C++ in the kernel

Peter Jeremy peterjeremy at optushome.com.au
Tue Oct 30 03:46:10 PDT 2007


On Tue, Oct 30, 2007 at 12:00:45AM +0100, Ivan Voras wrote:
>handle those. There is no reason not to implement the kernel in e.g.
>Pascal (if would even give us some of the features you want: string
>and array bounds checking) though C might be more efficient because
>it's closer to the metal.

Pascal was designed for teaching programming.  I don't think it should
be used in any production environment.  Some of the design decisions
(eg no logical short-cutting) make writing real code quite painful.
PrimeOS was written in FORTRAN - which I think was stretching the
language rather a lot.  Multics was written in PL/I.  The Modula
family were designed for systems programming.
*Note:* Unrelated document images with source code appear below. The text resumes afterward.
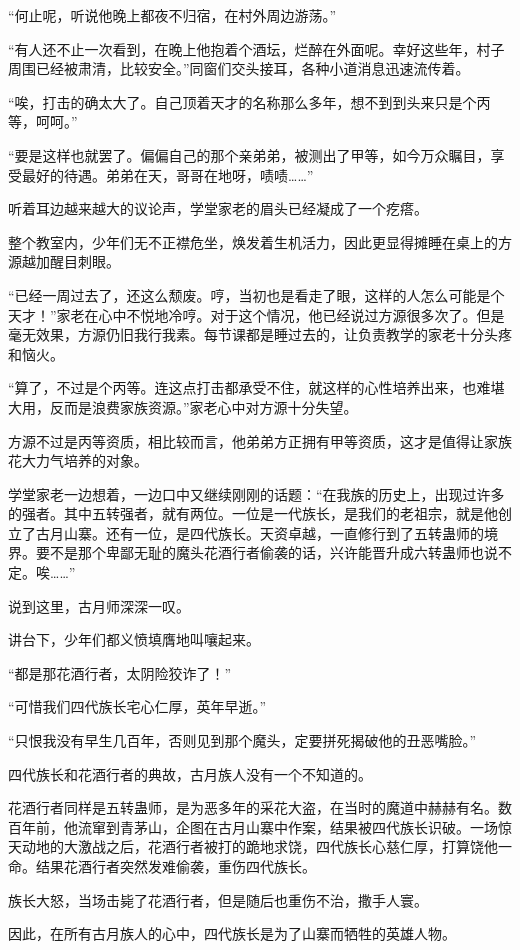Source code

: \begin{this_body}
“何止呢，听说他晚上都夜不归宿，在村外周边游荡。”

“有人还不止一次看到，在晚上他抱着个酒坛，烂醉在外面呢。幸好这些年，村子周围已经被肃清，比较安全。”同窗们交头接耳，各种小道消息迅速流传着。

“唉，打击的确太大了。自己顶着天才的名称那么多年，想不到到头来只是个丙等，呵呵。”

“要是这样也就罢了。偏偏自己的那个亲弟弟，被测出了甲等，如今万众瞩目，享受最好的待遇。弟弟在天，哥哥在地呀，啧啧……”

听着耳边越来越大的议论声，学堂家老的眉头已经凝成了一个疙瘩。

整个教室内，少年们无不正襟危坐，焕发着生机活力，因此更显得摊睡在桌上的方源越加醒目刺眼。

“已经一周过去了，还这么颓废。哼，当初也是看走了眼，这样的人怎么可能是个天才！”家老在心中不悦地冷哼。对于这个情况，他已经说过方源很多次了。但是毫无效果，方源仍旧我行我素。每节课都是睡过去的，让负责教学的家老十分头疼和恼火。

“算了，不过是个丙等。连这点打击都承受不住，就这样的心性培养出来，也难堪大用，反而是浪费家族资源。”家老心中对方源十分失望。

方源不过是丙等资质，相比较而言，他弟弟方正拥有甲等资质，这才是值得让家族花大力气培养的对象。

学堂家老一边想着，一边口中又继续刚刚的话题：“在我族的历史上，出现过许多的强者。其中五转强者，就有两位。一位是一代族长，是我们的老祖宗，就是他创立了古月山寨。还有一位，是四代族长。天资卓越，一直修行到了五转蛊师的境界。要不是那个卑鄙无耻的魔头花酒行者偷袭的话，兴许能晋升成六转蛊师也说不定。唉……”

说到这里，古月师深深一叹。

讲台下，少年们都义愤填膺地叫嚷起来。

“都是那花酒行者，太阴险狡诈了！”

“可惜我们四代族长宅心仁厚，英年早逝。”

“只恨我没有早生几百年，否则见到那个魔头，定要拼死揭破他的丑恶嘴脸。”

四代族长和花酒行者的典故，古月族人没有一个不知道的。

花酒行者同样是五转蛊师，是为恶多年的采花大盗，在当时的魔道中赫赫有名。数百年前，他流窜到青茅山，企图在古月山寨中作案，结果被四代族长识破。一场惊天动地的大激战之后，花酒行者被打的跪地求饶，四代族长心慈仁厚，打算饶他一命。结果花酒行者突然发难偷袭，重伤四代族长。

族长大怒，当场击毙了花酒行者，但是随后也重伤不治，撒手人寰。

因此，在所有古月族人的心中，四代族长是为了山寨而牺牲的英雄人物。


\end{this_body}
>> So what I've been tinkering with, is not a new language, but a
>> C dialect enhanced to make kernel programming simpler.
>
>That's my point: another nonstandard dialect of C, no matter how
>useful, will only alienate new people from joining the project.

It depends on what Poul-Henning intends by "dialect".  I would also
be concerned about changing the language by adding new keywords or
magic functions that were required to be understood for the code
to function correctly.  OTOH, extending (eg) the __attribute__
syntax to provide optional guidance to the compiler to let it
produce better code and provide better warnings is a good thing -
the code is correct with or without the __attribute__ but the
compiler has a better idea of what the programmer intended.

> A subset of C++ will not.

I suspect this will alienate C programmers (because it's not C) as
well as C++ programmers (because it's missing their favourite
feature).

>(even if it means patches to the compiler),

I see no reason not to patch the compiler if we can make it generate
code and/or warnings that make it easier to locate and/or avoid bugs.